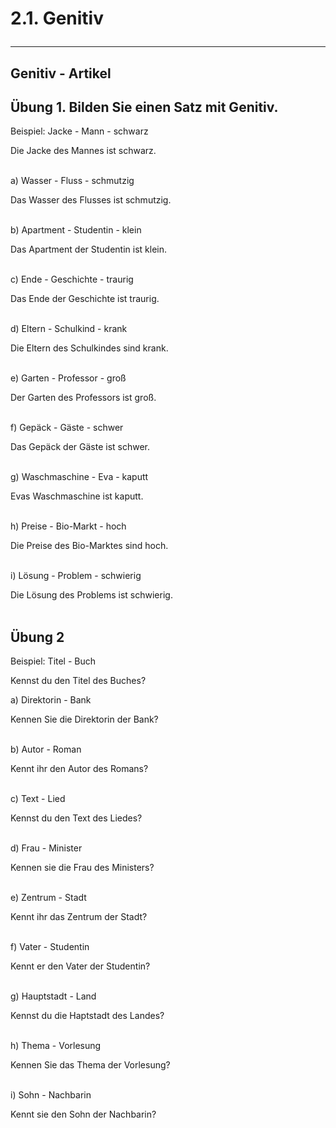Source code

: # 2.1. Genitiv<hr/>


## Genitiv - Artikel


## Übung 1. Bilden Sie einen Satz mit Genitiv.

Beispiel: Jacke - Mann - schwarz

Die Jacke des Mannes ist schwarz.<br/><br/>

a) Wasser - Fluss - schmutzig

Das Wasser des Flusses ist schmutzig.<br/><br/>

b) Apartment - Studentin - klein

Das Apartment der Studentin ist klein.<br/><br/>

c) Ende - Geschichte - traurig

Das Ende der Geschichte ist traurig.<br/><br/>

d) Eltern - Schulkind - krank

Die Eltern des Schulkindes sind krank.<br/><br/>

e) Garten - Professor - groß

Der Garten des Professors ist groß.<br/><br/>

f) Gepäck - Gäste - schwer

Das Gepäck der Gäste ist schwer.<br/><br/>

g) Waschmaschine - Eva - kaputt

Evas Waschmaschine ist kaputt.<br/><br/>

h) Preise - Bio-Markt - hoch

Die Preise des Bio-Marktes sind hoch.<br/><br/>

i) Lösung - Problem - schwierig

Die Lösung des Problems ist schwierig.<br/><br/>


## Übung 2

Beispiel: Titel - Buch

Kennst du den Titel des Buches?

a) Direktorin - Bank

Kennen Sie die Direktorin der Bank?<br/><br/>

b) Autor - Roman

Kennt ihr den Autor des Romans?<br/><br/>

c) Text - Lied

Kennst du den Text des Liedes?<br/><br/>

d) Frau - Minister

Kennen sie die Frau des Ministers?<br/><br/>

e) Zentrum - Stadt

Kennt ihr das Zentrum der Stadt?<br/><br/>

f) Vater - Studentin

Kennt er den Vater der Studentin?<br/><br/>

g) Hauptstadt - Land

Kennst du die Haptstadt des Landes?<br/><br/>

h) Thema - Vorlesung

Kennen Sie das Thema der Vorlesung?<br/><br/>

i) Sohn - Nachbarin

Kennt sie den Sohn der Nachbarin?<br/><br/>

-.-.-

Your instructions: Copy the stretch of the records above that runs from the line with "Kennt ihr den Autor des Romans?<br/><br/>" through the line with "g) Hauptstadt - Land". Both end lines belong in the copy, and nothing else does.

The answer:
Kennt ihr den Autor des Romans?<br/><br/>

c) Text - Lied

Kennst du den Text des Liedes?<br/><br/>

d) Frau - Minister

Kennen sie die Frau des Ministers?<br/><br/>

e) Zentrum - Stadt

Kennt ihr das Zentrum der Stadt?<br/><br/>

f) Vater - Studentin

Kennt er den Vater der Studentin?<br/><br/>

g) Hauptstadt - Land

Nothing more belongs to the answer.